Begitulah keluh Dema, saat ia bicara pada Rektor Universitas Negeri Semarang, pada Silahturahmi Forum Rusunawa, Kamis (19/12).

Bukan hanya Dema yang protes, Nurlaila, mahasiswa PPG Bimbingan Konseling seolah-olah meminta agar tata berbusana mahasiswa tak dibeda-bedakan, baik untuk kelas reguler ataupun PPG. Ada pula seorang mahasiswa yang melontarkan keangkeran Rusunawa sehingga tak mungkin terhindarkan rasa takut mewarnai kehidupan penghuninya.

Narasi semacam itu direspons Rektor Unnes Prof Fathur Rokhman. Ibarat seorang ayah, beliau memberi jawaban supaya anak-anaknya paham dan tenang.

“Karakter guru memang mesti dibangun dari keprihatinan. Tapi jangan khawatir, secepatnya saya akan koordinasikan dengan bagian rumah tangga untuk menambahkan rute bus Unnes hingga sampai ke Rusunawa. Lalu jangan takut tinggal di sini. Tak ada setan. Yang ada hanyalah Tuhan dan doa-doa kalian,” tutur Prof Fathur Rokhman.

Rusunawa yang rata-rata dihuni mahasiswa Pendidikan Profesi Guru (PPG) dan pemeroleh beasiswa Bidikmisi itu memang masih banyak polemik. Maka, rektor pun dengan penuh sahaja mempersilakan mahasiswa untuk melayangkan keluhannya ke nomor ponselnya.

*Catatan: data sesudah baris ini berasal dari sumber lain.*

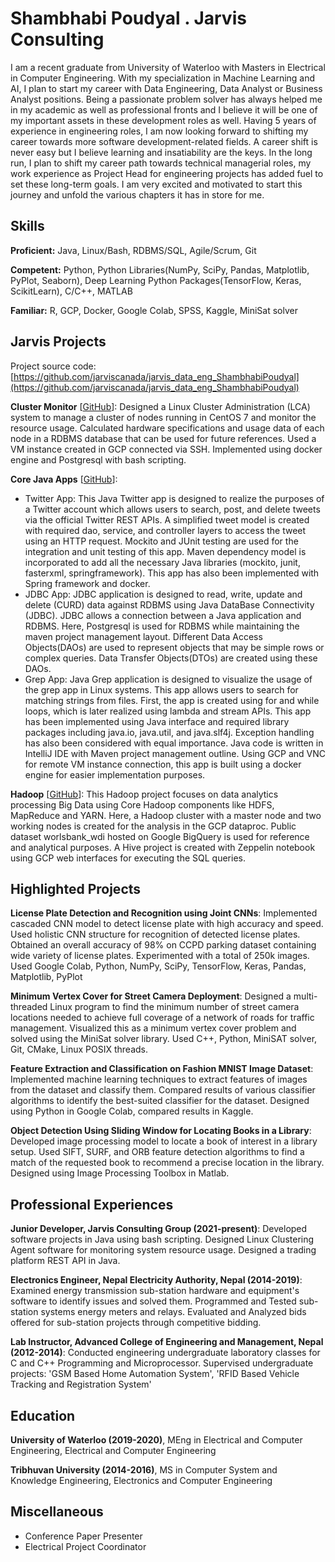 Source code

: # Shambhabi Poudyal . Jarvis Consulting

I am a recent graduate from University of Waterloo with Masters in Electrical in Computer Engineering. With my specialization in Machine Learning and AI, I plan to start my career with Data Engineering, Data Analyst or Business Analyst positions. Being a passionate problem solver has always helped me in my academic as well as professional fronts and I believe it will be one of my important assets in these development roles as well. Having 5 years of experience in engineering roles, I am now looking forward to shifting my career towards more software development-related fields. A career shift is never easy but I believe learning and insatiability are the keys. In the long run, I plan to shift my career path towards technical managerial roles, my work experience as Project Head for engineering projects has added fuel to set these long-term goals. I am very excited and motivated to start this journey and unfold the various chapters it has in store for me.

## Skills

**Proficient:** Java, Linux/Bash, RDBMS/SQL, Agile/Scrum, Git

**Competent:** Python, Python Libraries(NumPy, SciPy, Pandas, Matplotlib, PyPlot, Seaborn), Deep Learning Python Packages(TensorFlow, Keras, ScikitLearn), C/C++, MATLAB

**Familiar:** R, GCP, Docker, Google Colab, SPSS, Kaggle, MiniSat solver

## Jarvis Projects

Project source code: [https://github.com/jarviscanada/jarvis_data_eng_ShambhabiPoudyal](https://github.com/jarviscanada/jarvis_data_eng_ShambhabiPoudyal)


**Cluster Monitor** [[GitHub](https://github.com/jarviscanada/jarvis_data_eng_ShambhabiPoudyal/tree/master/linux_sql)]: Designed a Linux Cluster Administration (LCA) system to manage a cluster of nodes running in CentOS 7 and monitor the resource usage. Calculated hardware specifications and usage data of each node in a RDBMS database that can be used for future references. Used a VM instance created in GCP connected via SSH. Implemented using docker engine and Postgresql with bash scripting.

**Core Java Apps** [[GitHub](https://github.com/jarviscanada/jarvis_data_eng_ShambhabiPoudyal/tree/master/core_java)]:
      
  - Twitter App: This Java Twitter app is designed to realize the purposes of a Twitter account which allows users to search, post, and delete tweets via the official Twitter REST APIs. A simplified tweet model is created with required dao, service, and controller layers to access the tweet using an HTTP request. Mockito and JUnit testing are used for the integration and unit testing of this app. Maven dependency model is incorporated to add all the necessary Java libraries (mockito, junit, fasterxml, springframework). This app has also been implemented with Spring framework and docker.
  - JDBC App: JDBC application is designed to read, write, update and delete (CURD) data against RDBMS using Java DataBase Connectivity (JDBC). JDBC allows a connection between a Java application and RDBMS. Here, Postgresql is used for RDBMS while maintaining the maven project management layout. Different Data Access Objects(DAOs) are used to represent objects that may be simple rows or complex queries. Data Transfer Objects(DTOs) are created using these DAOs.
  - Grep App: Java Grep application is designed to visualize the usage of the grep app in Linux systems. This app allows users to search for matching strings from files. First, the app is created using for and while loops, which is later realized using lambda and stream APIs. This app has been implemented using Java interface and required library packages including java.io, java.util, and java.slf4j. Exception handling has also been considered with equal importance. Java code is written in IntelliJ IDE with Maven project management outline. Using GCP and VNC for remote VM instance connection, this app is built using a docker engine for easier implementation purposes.

**Hadoop** [[GitHub](https://github.com/jarviscanada/jarvis_data_eng_ShambhabiPoudyal/tree/master/hadoop)]: This Hadoop project focuses on data analytics processing Big Data using Core Hadoop components like HDFS, MapReduce and YARN. Here, a Hadoop cluster with a master node and two working nodes is created for the analysis in the GCP dataproc. Public dataset worlsbank_wdi hosted on Google BigQuery is used for reference and analytical purposes. A Hive project is created with Zeppelin notebook using GCP web interfaces for executing the SQL queries.


## Highlighted Projects
**License Plate Detection and Recognition using Joint CNNs**:  Implemented cascaded CNN model to detect license plate with high accuracy and speed. Used holistic CNN structure for recognition of detected license plates. Obtained an overall accuracy of 98% on CCPD parking dataset containing wide variety of license plates. Experimented with a total of 250k images. Used Google Colab, Python, NumPy, SciPy, TensorFlow, Keras, Pandas, Matplotlib, PyPlot

**Minimum Vertex Cover for Street Camera Deployment**: Designed a multi-threaded Linux program to find the minimum number of street camera locations needed to achieve full coverage of a network of roads for traffic management. Visualized this as a minimum vertex cover problem and solved using the MiniSat solver library. Used C++, Python, MiniSAT solver, Git, CMake, Linux POSIX threads.

**Feature Extraction and Classification on Fashion MNIST Image Dataset**: Implemented machine learning techniques to extract features of images from the dataset and classify them. Compared results of various classifier algorithms to identify the best-suited classifier for the dataset. Designed using Python in Google Colab, compared results in Kaggle.

**Object Detection Using Sliding Window for Locating Books in a Library**: Developed image processing model to locate a book of interest in a library setup. Used SIFT, SURF, and ORB feature detection algorithms to find a match of the requested book to recommend a precise location in the library. Designed using Image Processing Toolbox in Matlab.


## Professional Experiences

**Junior Developer, Jarvis Consulting Group (2021-present)**: Developed software projects in Java using bash scripting. Designed Linux Clustering Agent software for monitoring system resource usage. Designed a trading platform REST API in Java.

**Electronics Engineer, Nepal Electricity Authority, Nepal (2014-2019)**: Examined energy transmission sub-station hardware and equipment's software to identify issues and solved them. Programmed and Tested sub-station systems energy meters and relays. Evaluated and Analyzed bids offered for sub-station projects through competitive bidding.

**Lab Instructor, Advanced College of Engineering and Management, Nepal (2012-2014)**: Conducted engineering undergraduate laboratory classes for C and C++ Programming and Microprocessor. Supervised undergraduate projects: 'GSM Based Home Automation System', 'RFID Based Vehicle Tracking and Registration System' 


## Education
**University of Waterloo (2019-2020)**, MEng in Electrical and Computer Engineering, Electrical and Computer Engineering

**Tribhuvan University (2014-2016)**, MS in Computer System and Knowledge Engineering, Electronics and Computer Engineering


## Miscellaneous
- Conference Paper Presenter
- Electrical Project Coordinator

DIUNGGAH : Nana Riskhi Dibaca : 1.542 kali
EDITOR : Sucipto Hadi Purnomo

4 komentar pada “Penghuni Rusunawa Curhat pada Rektor

  1. Bangga mempunyai Bapak Rektor yang peduli dan memperhatikan kepada putra-putrinya.
    semoga Pak Fathur senantiasa diberi kekuatan dalam menjalankan tugas dan bimbingannya untuk kesejahteraan UNNES tercinta… Aminn.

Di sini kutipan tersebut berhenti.